## TASK STATEMENT
Check every line of the entries that follow, and copy the ones containing "subsection".

Source data:
━━━━━━━━━━━━━━━━━━━━━━━━━━━━━━
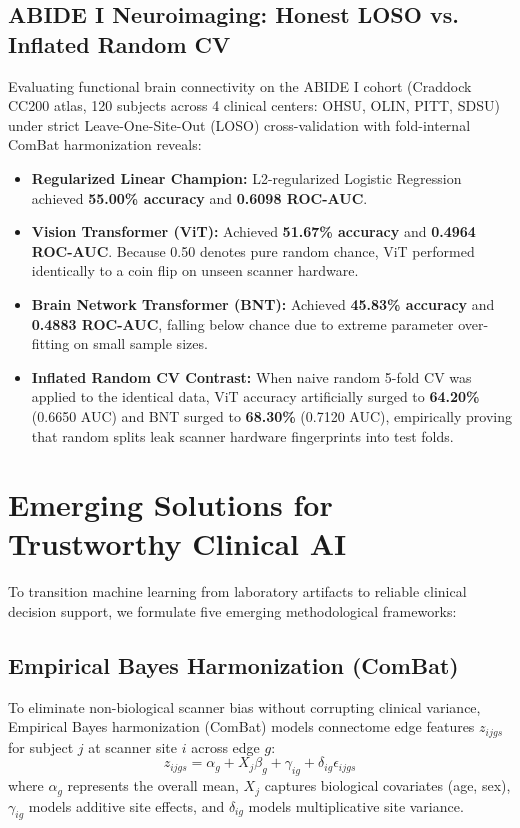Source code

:\documentclass[journal]{IEEEtran}
\begin{document}
\subsection{ABIDE I Neuroimaging: Honest LOSO vs. Inflated Random CV}
Evaluating functional brain connectivity on the ABIDE I cohort (Craddock CC200 atlas, 120 subjects across 4 clinical centers: OHSU, OLIN, PITT, SDSU) under strict Leave-One-Site-Out (LOSO) cross-validation with fold-internal ComBat harmonization reveals:
\begin{itemize}
    \item \textbf{Regularized Linear Champion:} L2-regularized Logistic Regression achieved \textbf{55.00\% accuracy} and \textbf{0.6098 ROC-AUC}.
    \item \textbf{Vision Transformer (ViT):} Achieved \textbf{51.67\% accuracy} and \textbf{0.4964 ROC-AUC}. Because 0.50 denotes pure random chance, ViT performed identically to a coin flip on unseen scanner hardware.
    \item \textbf{Brain Network Transformer (BNT):} Achieved \textbf{45.83\% accuracy} and \textbf{0.4883 ROC-AUC}, falling below chance due to extreme parameter over-fitting on small sample sizes.
    \item \textbf{Inflated Random CV Contrast:} When naive random 5-fold CV was applied to the identical data, ViT accuracy artificially surged to \textbf{64.20\%} (0.6650 AUC) and BNT surged to \textbf{68.30\%} (0.7120 AUC), empirically proving that random splits leak scanner hardware fingerprints into test folds.
\end{itemize}

\section{Emerging Solutions for Trustworthy Clinical AI}
To transition machine learning from laboratory artifacts to reliable clinical decision support, we formulate five emerging methodological frameworks:

\subsection{Empirical Bayes Harmonization (ComBat)}
To eliminate non-biological scanner bias without corrupting clinical variance, Empirical Bayes harmonization (ComBat) \cite{johnson2007adjusting, fortin2018harmonization} models connectome edge features $z_{ijgs}$ for subject $j$ at scanner site $i$ across edge $g$:
\begin{equation}
z_{ijgs} = \alpha_g + X_j \beta_g + \gamma_{ig} + \delta_{ig} \epsilon_{ijgs}
\end{equation}
where $\alpha_g$ represents the overall mean, $X_j$ captures biological covariates (age, sex), $\gamma_{ig}$ models additive site effects, and $\delta_{ig}$ models multiplicative site variance.
\end{document}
━━━━━━━━━━━━━━━━━━━━━━━━━━━━━━
## RESPONSE FOR THIS EXERCISE
\subsection{ABIDE I Neuroimaging: Honest LOSO vs. Inflated Random CV}
\subsection{Empirical Bayes Harmonization (ComBat)}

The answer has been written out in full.